CHAPTER II. A short Method of Meditation. And first, the Presence of God, the
First Point of Preparation.

IT may be, my daughter, that you do not know how to practise mental
prayer, for unfortunately it is a thing much neglected now-adays. I
will therefore give you a short and easy method for using it, until
such time as you may read sundry books written on the subject, and
above all till practice teaches you how to use it more perfectly. And
first of all, the Preparation, which consists of two points: first,
placing yourself in the Presence of God; and second, asking His Aid.
And in order to place your self in the Presence of God, I will suggest
four chief considerations which you can use at first.

First, a lively earnest realisation that His Presence is universal;
that is to say, that He is everywhere, and in all, and that there is no
place, nothing in the world, devoid of His Most Holy Presence, so that,
even as birds on the wing meet the air continually, we, let us go where
we will, meet with that Presence always and everywhere. It is a truth
which all are ready to grant, but all are not equally alive to its
importance.
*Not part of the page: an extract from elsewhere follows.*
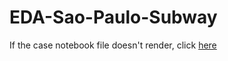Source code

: # EDA-Sao-Paulo-Subway

If the case notebook file doesn't render, click [here](https://nbviewer.org/github/Rogerio-Chaves/EDA-Sao-Paulo-Subway/blob/main/EDA-Sao-Paulo-Subway.ipynb)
A blind man when in the presence of his prince will
preserve a reverential demeanour if told that the king is there,
although unable to see him; but practically, what men do not see they
easily forget, and so readily lapse into carelessness and irreverence.
Just so, my child, we do not see our God, and although faith warns us
that He is present, not beholding Him with our mortal eyes, we are too
apt to forget Him, and act as though He were afar: for, while knowing
perfectly that He is everywhere, if we do not think about it, it is
much as though we knew it not. And therefore, before beginning to pray,
it is needful always to rouse the soul to a stedfast remembrance and
thought of the Presence of God. This is what David meant when he
exclaimed, “If I climb up to Heaven, Thou art there, and if I go down
to hell, Thou art there also!” [25] And in like manner Jacob, who,
beholding the ladder which went up to Heaven, cried out, “Surely the
Lord is in this place and I knew it not” [26] meaning thereby that he
had not thought of it; for assuredly he could not fail to know that God
was everywhere and in all things. Therefore, when you make ready to
pray, you must say with your whole heart, “God is indeed here.”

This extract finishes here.